Report forecasts 3,2% growth for Zim

DOMESTIC economic developments and outlook in the 2015 budget forecast a growth to 3,2% of the economy underpinned by stronger domestic demand as well as a recovery in external demand associated with growth in advanced economies.

BATANAI MUTASA
OWN CORRESPONDENT

According to a budget overview by local accounting firm Grant Thornton, the global economic growth is projected at 3,8% in 2015, a 0,5% positive movement from the 3,3% recorded in 2014, while the economic growth in Zimbabwe is projected to rise to 3,2% in 2015 from 3,1% in 2014.

The report noted that inflation remained very low, registering a price decline of 0,1% for the year to October 2014, against the background of weak domestic demand, tight liquidity conditions and the appreciation of the US dollar against the South African rand and was expected to remain subdued in 2015 after closing at 1% in 2014.

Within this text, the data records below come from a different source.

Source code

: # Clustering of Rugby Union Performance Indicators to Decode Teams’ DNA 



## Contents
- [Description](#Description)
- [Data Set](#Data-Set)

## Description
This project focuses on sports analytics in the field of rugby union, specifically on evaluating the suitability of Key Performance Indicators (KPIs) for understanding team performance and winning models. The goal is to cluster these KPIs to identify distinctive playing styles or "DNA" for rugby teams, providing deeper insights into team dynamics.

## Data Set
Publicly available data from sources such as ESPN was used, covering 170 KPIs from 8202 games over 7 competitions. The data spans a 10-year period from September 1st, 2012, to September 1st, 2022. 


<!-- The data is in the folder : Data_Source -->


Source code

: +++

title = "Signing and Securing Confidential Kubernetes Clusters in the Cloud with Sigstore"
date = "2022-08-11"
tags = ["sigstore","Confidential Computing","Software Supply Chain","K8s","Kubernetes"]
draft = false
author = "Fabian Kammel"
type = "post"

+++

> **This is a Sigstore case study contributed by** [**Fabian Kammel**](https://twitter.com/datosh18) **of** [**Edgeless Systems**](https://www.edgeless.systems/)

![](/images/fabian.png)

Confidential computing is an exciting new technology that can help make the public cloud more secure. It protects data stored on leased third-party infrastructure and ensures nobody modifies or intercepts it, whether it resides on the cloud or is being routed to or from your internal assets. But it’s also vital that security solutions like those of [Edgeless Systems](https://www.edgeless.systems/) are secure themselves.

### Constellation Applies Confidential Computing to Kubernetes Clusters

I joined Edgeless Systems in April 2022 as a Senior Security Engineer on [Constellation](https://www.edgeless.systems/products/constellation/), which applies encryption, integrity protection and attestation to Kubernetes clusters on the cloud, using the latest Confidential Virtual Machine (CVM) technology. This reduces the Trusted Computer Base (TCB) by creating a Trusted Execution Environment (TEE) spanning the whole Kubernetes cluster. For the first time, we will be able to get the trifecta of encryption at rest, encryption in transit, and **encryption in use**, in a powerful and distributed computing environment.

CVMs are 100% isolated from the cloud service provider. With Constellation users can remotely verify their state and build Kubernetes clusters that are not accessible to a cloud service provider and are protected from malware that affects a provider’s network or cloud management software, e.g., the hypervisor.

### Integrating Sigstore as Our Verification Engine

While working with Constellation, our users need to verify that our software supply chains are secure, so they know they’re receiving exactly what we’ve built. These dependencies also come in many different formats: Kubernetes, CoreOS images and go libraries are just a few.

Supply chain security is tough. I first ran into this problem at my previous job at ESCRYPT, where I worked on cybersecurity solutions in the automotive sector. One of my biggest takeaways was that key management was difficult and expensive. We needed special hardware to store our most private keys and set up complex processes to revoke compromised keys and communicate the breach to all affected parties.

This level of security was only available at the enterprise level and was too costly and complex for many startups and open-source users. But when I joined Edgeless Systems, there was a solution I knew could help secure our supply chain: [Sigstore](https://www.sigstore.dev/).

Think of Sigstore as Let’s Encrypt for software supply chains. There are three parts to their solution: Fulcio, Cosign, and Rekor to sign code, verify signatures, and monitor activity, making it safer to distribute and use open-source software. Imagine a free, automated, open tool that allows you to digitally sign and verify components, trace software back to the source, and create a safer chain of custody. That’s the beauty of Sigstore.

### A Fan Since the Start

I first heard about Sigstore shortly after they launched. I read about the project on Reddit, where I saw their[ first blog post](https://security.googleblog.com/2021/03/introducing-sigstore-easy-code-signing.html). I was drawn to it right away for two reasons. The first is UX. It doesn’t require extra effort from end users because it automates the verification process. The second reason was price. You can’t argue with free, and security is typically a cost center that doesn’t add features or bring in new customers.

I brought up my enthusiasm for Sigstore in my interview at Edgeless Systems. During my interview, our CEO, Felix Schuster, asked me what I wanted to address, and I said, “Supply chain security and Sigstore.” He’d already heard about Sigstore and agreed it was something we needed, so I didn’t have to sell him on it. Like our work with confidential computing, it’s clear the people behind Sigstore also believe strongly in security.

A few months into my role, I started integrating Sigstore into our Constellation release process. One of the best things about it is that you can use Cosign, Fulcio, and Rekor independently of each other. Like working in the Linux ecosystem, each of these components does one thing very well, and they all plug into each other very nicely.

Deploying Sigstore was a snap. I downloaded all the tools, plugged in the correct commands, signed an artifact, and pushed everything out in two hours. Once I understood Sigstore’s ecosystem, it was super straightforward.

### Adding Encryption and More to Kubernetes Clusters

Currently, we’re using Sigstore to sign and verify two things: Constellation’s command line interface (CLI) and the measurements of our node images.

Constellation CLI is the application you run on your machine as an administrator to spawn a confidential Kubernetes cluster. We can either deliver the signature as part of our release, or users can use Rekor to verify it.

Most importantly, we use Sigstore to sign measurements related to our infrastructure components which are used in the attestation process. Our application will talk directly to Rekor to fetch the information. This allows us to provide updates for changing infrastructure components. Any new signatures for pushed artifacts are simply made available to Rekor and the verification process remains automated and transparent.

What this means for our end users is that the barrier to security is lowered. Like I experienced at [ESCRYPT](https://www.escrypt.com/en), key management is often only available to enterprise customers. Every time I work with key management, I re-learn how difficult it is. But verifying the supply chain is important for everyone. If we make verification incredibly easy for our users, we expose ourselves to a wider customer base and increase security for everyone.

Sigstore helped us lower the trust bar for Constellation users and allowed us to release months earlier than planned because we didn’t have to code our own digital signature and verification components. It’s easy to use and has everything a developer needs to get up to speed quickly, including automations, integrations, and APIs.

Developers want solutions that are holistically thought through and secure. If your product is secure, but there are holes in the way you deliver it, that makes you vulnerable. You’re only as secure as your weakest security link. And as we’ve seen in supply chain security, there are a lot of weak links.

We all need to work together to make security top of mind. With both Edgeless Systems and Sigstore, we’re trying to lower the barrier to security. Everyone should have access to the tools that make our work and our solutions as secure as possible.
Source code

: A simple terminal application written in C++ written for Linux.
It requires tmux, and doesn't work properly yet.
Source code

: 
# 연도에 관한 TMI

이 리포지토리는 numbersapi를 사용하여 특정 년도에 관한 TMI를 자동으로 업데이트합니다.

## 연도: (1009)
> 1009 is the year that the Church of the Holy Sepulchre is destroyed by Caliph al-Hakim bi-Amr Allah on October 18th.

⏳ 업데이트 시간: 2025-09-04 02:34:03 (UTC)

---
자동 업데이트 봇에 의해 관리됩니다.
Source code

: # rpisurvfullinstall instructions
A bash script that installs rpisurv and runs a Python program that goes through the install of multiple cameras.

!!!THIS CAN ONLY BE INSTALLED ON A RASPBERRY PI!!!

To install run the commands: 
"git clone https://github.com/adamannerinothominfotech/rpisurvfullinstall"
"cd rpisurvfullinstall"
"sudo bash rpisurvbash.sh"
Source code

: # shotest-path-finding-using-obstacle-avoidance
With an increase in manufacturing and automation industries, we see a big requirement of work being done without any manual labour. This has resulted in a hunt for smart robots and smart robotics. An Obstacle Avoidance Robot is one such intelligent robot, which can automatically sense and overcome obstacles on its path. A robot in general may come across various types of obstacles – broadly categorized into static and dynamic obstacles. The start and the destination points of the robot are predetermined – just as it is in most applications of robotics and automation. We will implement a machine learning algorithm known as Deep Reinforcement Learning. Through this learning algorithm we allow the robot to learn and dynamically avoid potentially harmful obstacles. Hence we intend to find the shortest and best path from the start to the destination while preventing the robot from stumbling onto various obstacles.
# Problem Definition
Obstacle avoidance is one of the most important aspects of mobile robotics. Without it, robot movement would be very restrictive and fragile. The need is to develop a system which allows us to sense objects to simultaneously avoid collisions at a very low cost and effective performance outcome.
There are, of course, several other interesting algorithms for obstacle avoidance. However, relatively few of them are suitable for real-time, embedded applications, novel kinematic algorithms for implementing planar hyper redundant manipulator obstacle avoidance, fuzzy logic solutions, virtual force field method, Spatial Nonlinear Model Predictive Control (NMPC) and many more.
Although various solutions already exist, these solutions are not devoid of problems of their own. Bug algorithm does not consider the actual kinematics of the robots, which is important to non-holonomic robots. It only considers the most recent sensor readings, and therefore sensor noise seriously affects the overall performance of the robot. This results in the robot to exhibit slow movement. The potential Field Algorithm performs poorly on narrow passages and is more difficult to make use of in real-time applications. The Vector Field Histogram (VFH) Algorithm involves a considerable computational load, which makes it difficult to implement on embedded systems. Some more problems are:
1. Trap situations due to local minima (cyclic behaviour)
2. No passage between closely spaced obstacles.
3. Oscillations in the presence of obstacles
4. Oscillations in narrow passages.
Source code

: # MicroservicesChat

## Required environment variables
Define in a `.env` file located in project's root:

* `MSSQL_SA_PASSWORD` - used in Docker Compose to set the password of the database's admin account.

“The near negative inflation is reflective of the self-correction of the domestic price structure for goods and services which are higher than those prevailing in some of the neighbouring countries,” said the overview.

Despite the low inflation figures, the poverty datum line remains high in comparison to regional countries where Botswana, Malawi, Namibia and South Africa have figures of below $90 per individual while the local figure is $100,58.

The budget overview thus noted that cost management remains a strategic imperative across the economy, since domestic wages and prices were set with a mind-set of the hyper- inflationary environment.

However, gross domestic product (GDP) is still expected to rise in 2015 as all sectors have positive gains expected.

For 2015, agriculture, housing and fishing have a growth estimate figure of 3,4%, mining and quarrying (3,1%), manufacturing is forecast to strengthen by 1,7% while other sectors like distribution, hotels and restaurants — which has a growth estimate of 4,7% — are also expected to strengthen.

In general, GDP growth at market prices was estimated at 3,2%.

The report said the significant GDP growth for agriculture was as a result of expectations that the agricultural season would remain positive and production in the main crops, maize, tobacco and cotton, among others, was expected to remain on an upward trend.

“For tobacco sales, a total of $684,87 million was realised in 2014 compared to $610,31 million achieved in 2013, at an average price of $3,17/kg compared to $ 3,68/kg in 2013,” it says.

The transport and communication sector was estimated to have an overall growth of 4,1%, but separately, transport was said to be on the decline.

“The transport sector continued to decline and is expected to further go down by 1% in 2015,” it said.

Regardless of this regression, the sector is envisaged to strengthen on the basis of information and communications technology which is expected to grow by 6,4% in 2015.

The report explained how the 2014 budget focused on policy-oriented interventions and policy clarity which were meant to restore confidence, thereby creating a conducive environment for attracting investment into the economy.

However, it noted that foreign direct investment (FDI) remained subdued due to the perceived country risk.

“The country received $146,6 million in 2014 compared to $311,3 million the previous year,” the report states.

Despite this, the budget overview said FDI is projected to increase by 69% in 2015 from $349 million to $591 million, on the back of the continued implementation of the ease and cost of doing business reforms and the re-engagement process.